Não estamos em uma bolha, mas não quer dizer que não teremos turbulências grandes. A mensagem dos dois: não subestime o longo prazo e não superestime o curto. O Zeitgeist econômico é paradoxal: o mesmo avanço que gera produtividade também destrói estabilidade durante a transição. Como disse Spence, “a produtividade vai subir, no entanto o mundo talvez se torne emocionalmente mais instável.”

No primeiro dia do Zeitgeist, fizemos uma (incrível) visita ao Google Quantum AI Lab, em Santa Bárbara. É como entrar em uma dobra do tempo. Lá, conversei com uma dezena de cientistas que estão literalmente construindo o que pode se tornar o próximo marco da humanidade: o computador quântico funcional.

As conversas fugiam do tom de ficção científica; eram técnicas, rigorosas, de quem fala sobre engenharia com a mesma reverência que se fala sobre música.
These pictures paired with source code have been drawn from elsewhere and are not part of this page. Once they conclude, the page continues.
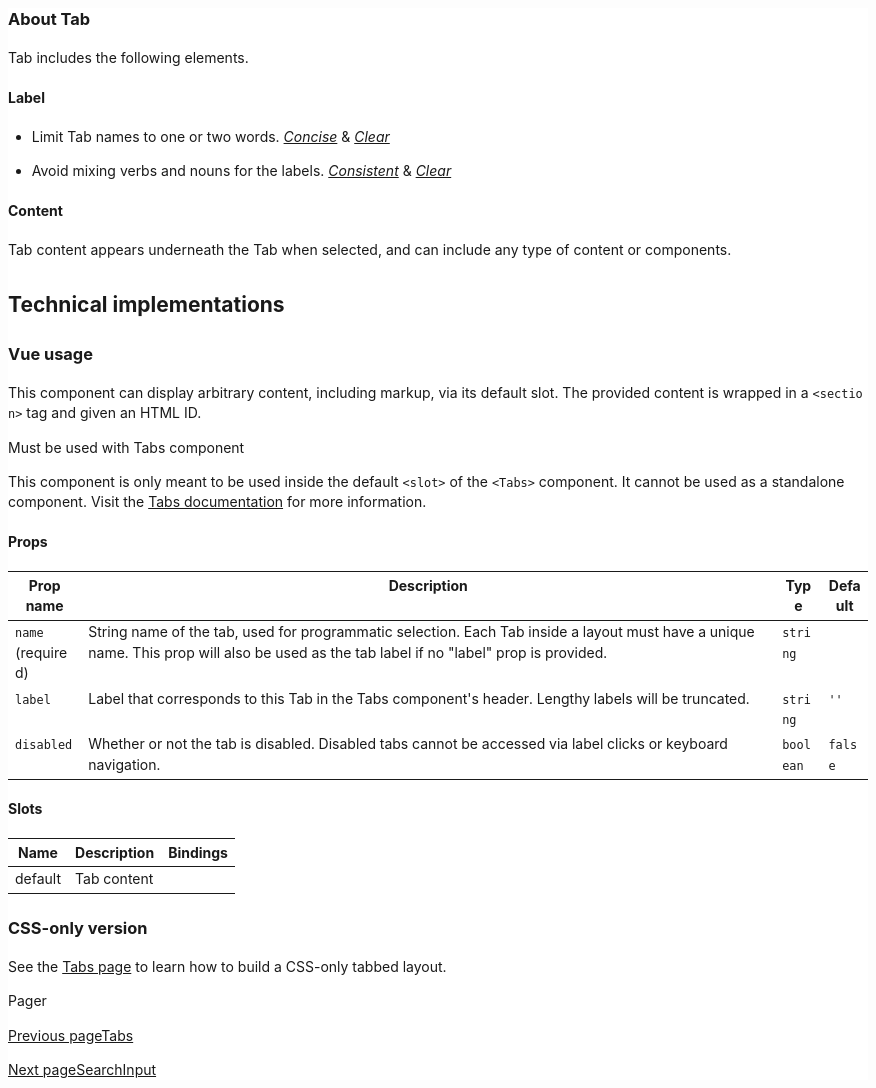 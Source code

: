 ### About Tab [​](#about-tab)

Tab includes the following elements.

#### Label [​](#label)

*   Limit Tab names to one or two words. [_Concise_](./../../style-guide/writing-for-copy.html#is-this-concise) & [_Clear_](./../../style-guide/writing-for-copy.html#is-this-clear)
    
*   Avoid mixing verbs and nouns for the labels. [_Consistent_](./../../style-guide/writing-for-copy.html#is-this-consistent) & [_Clear_](./../../style-guide/writing-for-copy.html#is-this-clear)
    

#### Content [​](#content)

Tab content appears underneath the Tab when selected, and can include any type of content or components.

## Technical implementations [​](#technical-implementations)

### Vue usage [​](#vue-usage)

This component can display arbitrary content, including markup, via its default slot. The provided content is wrapped in a `<section>` tag and given an HTML ID.

Must be used with Tabs component

This component is only meant to be used inside the default `<slot>` of the `<Tabs>` component. It cannot be used as a standalone component. Visit the [Tabs documentation](./tabs.html) for more information.

#### Props [​](#props)

| Prop name | Description | Type | Default |
| --- | --- | --- | --- |
| `name`(required) | String name of the tab, used for programmatic selection. Each Tab inside a layout must have a unique name. This prop will also be used as the tab label if no "label" prop is provided. | `string` |     |
| `label` | Label that corresponds to this Tab in the Tabs component's header. Lengthy labels will be truncated. | `string` | `''` |
| `disabled` | Whether or not the tab is disabled. Disabled tabs cannot be accessed via label clicks or keyboard navigation. | `boolean` | `false` |

#### Slots [​](#slots)

| Name | Description | Bindings |
| --- | --- | --- |
| default | Tab content |     |

### CSS-only version [​](#css-only-version)

See the [Tabs page](./tabs.html#css-only-version) to learn how to build a CSS-only tabbed layout.

Pager

[Previous pageTabs](/codex/latest/components/demos/tabs.html)

[Next pageSearchInput](/codex/latest/components/demos/search-input.html) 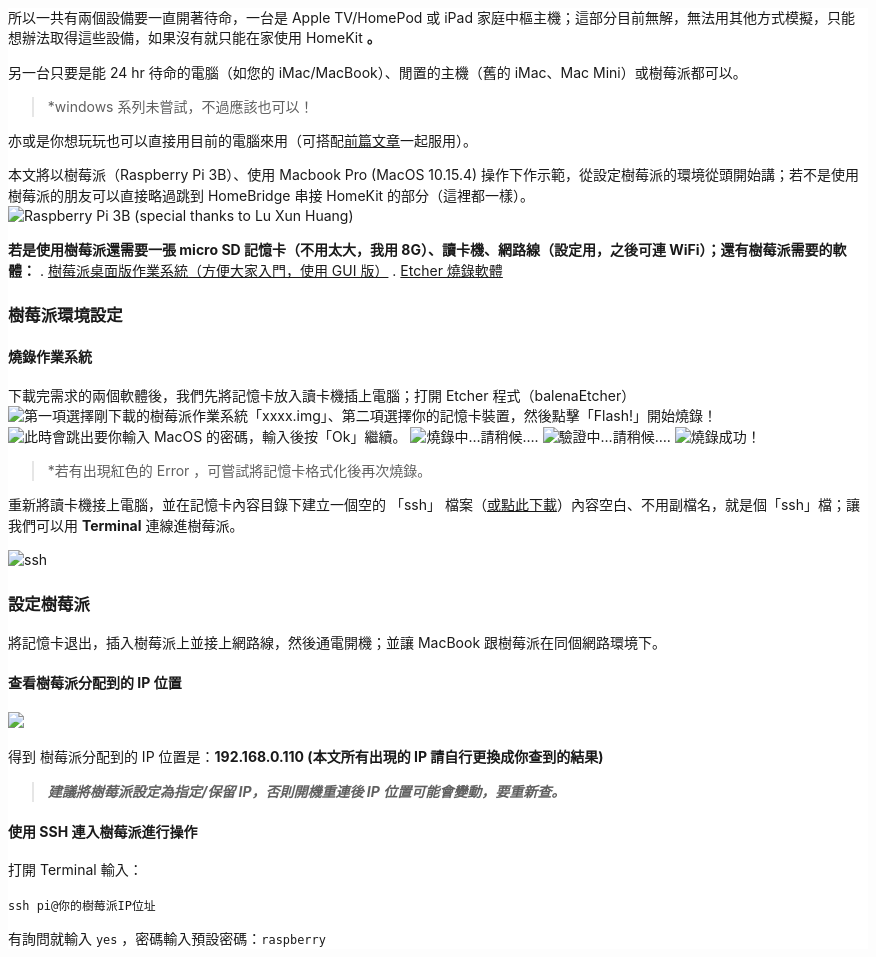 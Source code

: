 所以一共有兩個設備要一直開著待命，一台是 Apple TV/HomePod 或 iPad 家庭中樞主機；這部分目前無解，無法用其他方式模擬，只能想辦法取得這些設備，如果沒有就只能在家使用 HomeKit **。**


另一台只要是能 24 hr 待命的電腦（如您的 iMac/MacBook）、閒置的主機（舊的 iMac、Mac Mini）或樹莓派都可以。
> *windows 系列未嘗試，不過應該也可以！

亦或是你想玩玩也可以直接用目前的電腦來用（可搭配[前篇文章](%E6%99%BA%E6%85%A7%E5%AE%B6%E5%B1%85%E5%88%9D%E9%AB%94%E9%A9%97-apple-homekit-%E5%B0%8F%E7%B1%B3%E7%B1%B3%E5%AE%B6-c3150cdc85dd)一起服用）。


本文將以樹莓派（Raspberry Pi 3B）、使用 Macbook Pro (MacOS 10.15.4) 操作下作示範，從設定樹莓派的環境從頭開始講；若不是使用樹莓派的朋友可以直接略過跳到 HomeBridge 串接 HomeKit 的部分（這裡都一樣）。
![Raspberry Pi 3B (special thanks to Lu Xun Huang)](images/99db2a1fbfe5/1*go-wGMdV1VVbJ3c00rh0_w.jpeg "Raspberry Pi 3B (special thanks to Lu Xun Huang)")

 **若是使用樹莓派還需要一張 micro SD 記憶卡（不用太大，我用 8G）、讀卡機、網路線（設定用，之後可連 WiFi）；還有樹莓派需要的軟體：** 
. [樹莓派桌面版作業系統（方便大家入門，使用 GUI 版）](https://downloads.raspberrypi.org/raspbian_latest)
. [Etcher 燒錄軟體](https://www.balena.io/etcher/)

### 樹莓派環境設定
#### 燒錄作業系統

下載完需求的兩個軟體後，我們先將記憶卡放入讀卡機插上電腦；打開 Etcher 程式（balenaEtcher）
![第一項選擇剛下載的樹莓派作業系統「xxxx.img」、第二項選擇你的記憶卡裝置，然後點擊「Flash!」開始燒錄！](images/99db2a1fbfe5/1*3YcqdSf9z5RNqD6KJkd4Nw.png "第一項選擇剛下載的樹莓派作業系統「xxxx.img」、第二項選擇你的記憶卡裝置，然後點擊「Flash!」開始燒錄！")
![此時會跳出要你輸入 MacOS 的密碼，輸入後按「Ok」繼續。](images/99db2a1fbfe5/1*o9XE1WYrBpeKSE31Ob9gcQ.png "此時會跳出要你輸入 MacOS 的密碼，輸入後按「Ok」繼續。")
![燒錄中…請稍候….](images/99db2a1fbfe5/1*Z9oOKg9KPMpj3TZfvOvYeA.png "燒錄中…請稍候….")
![驗證中…請稍候….](images/99db2a1fbfe5/1*2G930lN4q4MVs4LCeE5y1w.png "驗證中…請稍候….")
![燒錄成功！](images/99db2a1fbfe5/1*CEB4bAMTQshY3u7MEC3q5w.png "燒錄成功！")
> *若有出現紅色的 Error ，可嘗試將記憶卡格式化後再次燒錄。

重新將讀卡機接上電腦，並在記憶卡內容目錄下建立一個空的 「ssh」 檔案（[或點此下載](https://drive.google.com/file/d/1vSiMkRB1-5tO1hD4YnXxUcULTnCJBIFX/view?usp=sharing)）內容空白、不用副檔名，就是個「ssh」檔；讓我們可以用 **Terminal** 連線進樹莓派。

![ssh](images/99db2a1fbfe5/1*aGJHebPl5MMf4iy0Um9bjg.png "ssh")
### 設定樹莓派

將記憶卡退出，插入樹莓派上並接上網路線，然後通電開機；並讓 MacBook 跟樹莓派在同個網路環境下。
####  **查看樹莓派分配到的 IP 位置** 
![](images/99db2a1fbfe5/1*6HZ0Fqp6cgpn1F3_4UwM0Q.png "")

得到 樹莓派分配到的 IP 位置是：**192.168.0.110 (本文所有出現的 IP 請自行更換成你查到的結果)**

>  **_建議將樹莓派設定為指定/保留 IP，否則開機重連後 IP 位置可能會變動，要重新查。_** 
#### 使用 SSH 連入樹莓派進行操作

打開 Terminal 輸入：

`ssh pi@你的樹莓派IP位址`

有詢問就輸入 `yes` ，密碼輸入預設密碼：`raspberry`
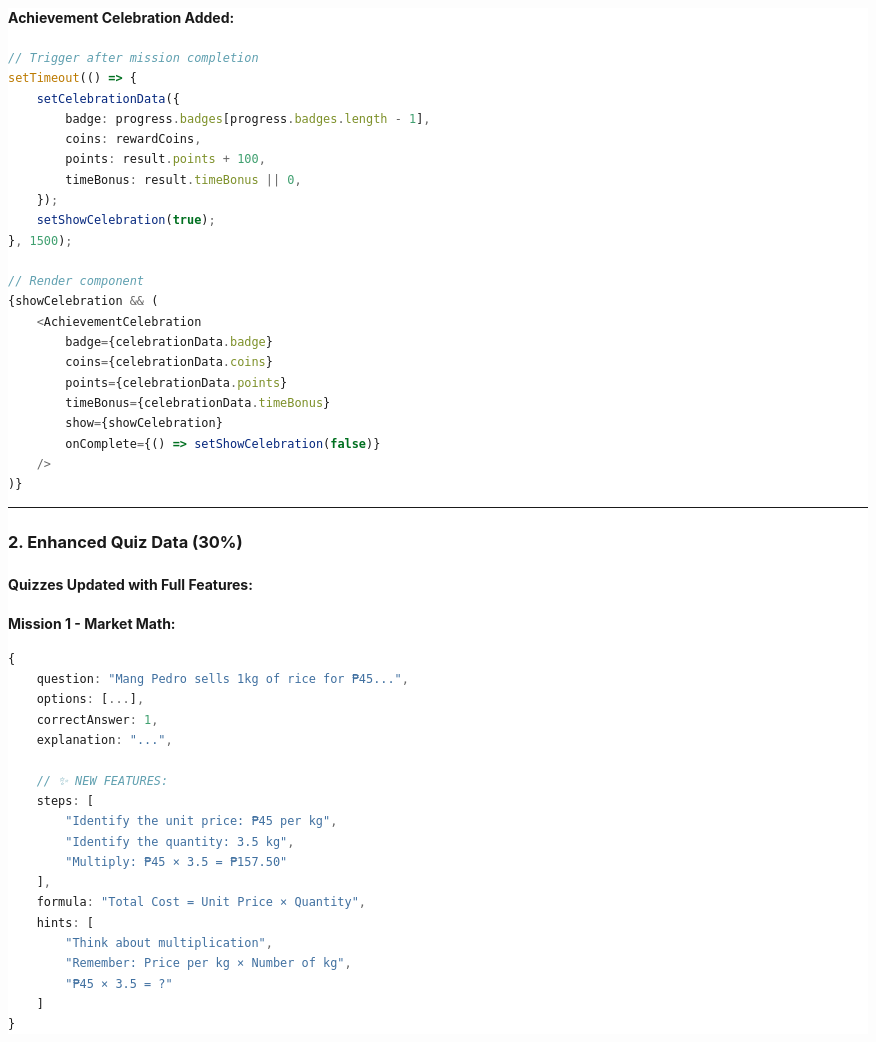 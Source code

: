 #### **Achievement Celebration Added:**
```typescript
// Trigger after mission completion
setTimeout(() => {
    setCelebrationData({
        badge: progress.badges[progress.badges.length - 1],
        coins: rewardCoins,
        points: result.points + 100,
        timeBonus: result.timeBonus || 0,
    });
    setShowCelebration(true);
}, 1500);

// Render component
{showCelebration && (
    <AchievementCelebration
        badge={celebrationData.badge}
        coins={celebrationData.coins}
        points={celebrationData.points}
        timeBonus={celebrationData.timeBonus}
        show={showCelebration}
        onComplete={() => setShowCelebration(false)}
    />
)}
```

---

### **2. Enhanced Quiz Data (30%)**

#### **Quizzes Updated with Full Features:**

**Mission 1 - Market Math:**
```typescript
{
    question: "Mang Pedro sells 1kg of rice for ₱45...",
    options: [...],
    correctAnswer: 1,
    explanation: "...",
    
    // ✨ NEW FEATURES:
    steps: [
        "Identify the unit price: ₱45 per kg",
        "Identify the quantity: 3.5 kg",
        "Multiply: ₱45 × 3.5 = ₱157.50"
    ],
    formula: "Total Cost = Unit Price × Quantity",
    hints: [
        "Think about multiplication",
        "Remember: Price per kg × Number of kg",
        "₱45 × 3.5 = ?"
    ]
}
```
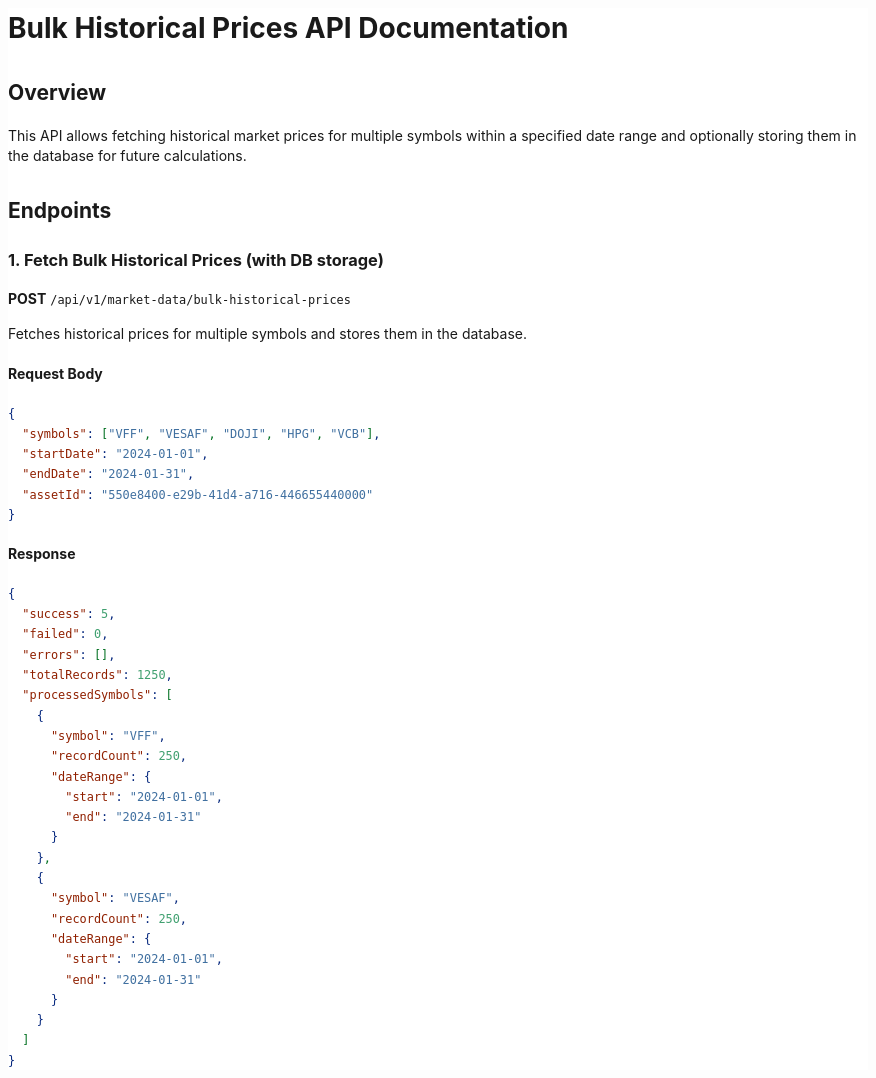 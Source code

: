 # Bulk Historical Prices API Documentation

## Overview
This API allows fetching historical market prices for multiple symbols within a specified date range and optionally storing them in the database for future calculations.

## Endpoints

### 1. Fetch Bulk Historical Prices (with DB storage)
**POST** `/api/v1/market-data/bulk-historical-prices`

Fetches historical prices for multiple symbols and stores them in the database.

#### Request Body
```json
{
  "symbols": ["VFF", "VESAF", "DOJI", "HPG", "VCB"],
  "startDate": "2024-01-01",
  "endDate": "2024-01-31",
  "assetId": "550e8400-e29b-41d4-a716-446655440000"
}
```

#### Response
```json
{
  "success": 5,
  "failed": 0,
  "errors": [],
  "totalRecords": 1250,
  "processedSymbols": [
    {
      "symbol": "VFF",
      "recordCount": 250,
      "dateRange": {
        "start": "2024-01-01",
        "end": "2024-01-31"
      }
    },
    {
      "symbol": "VESAF",
      "recordCount": 250,
      "dateRange": {
        "start": "2024-01-01",
        "end": "2024-01-31"
      }
    }
  ]
}
```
Cada peça do sistema, do criostato ao chip, é desenhada com precisão quase estética: física, matemática e design se encontram no mesmo milímetro.

Diante dos equipamentos, o ar tinha uma gravidade própria. Vi o ponto onde o universo é forçado à sua fronteira térmica — temperaturas mais frias do que as do espaço interestelar — para que os qubits possam existir. É uma contradição fascinante: alcançar o máximo do poder computacional ao reduzir o mundo à mínima vibração possível. Ali, a humanidade parece estar aprendendo a conversar com o próprio tempo.

Depois de três dias de conversas, dilemas e provocações, Sahil Bloom, um pensador da vida prática com alma de investidor e linguagem de um contador de histórias, trouxe uma lembrança desconcertante: “Pare de buscar e reconheça que os bons velhos dias da sua vida estão acontecendo agora.”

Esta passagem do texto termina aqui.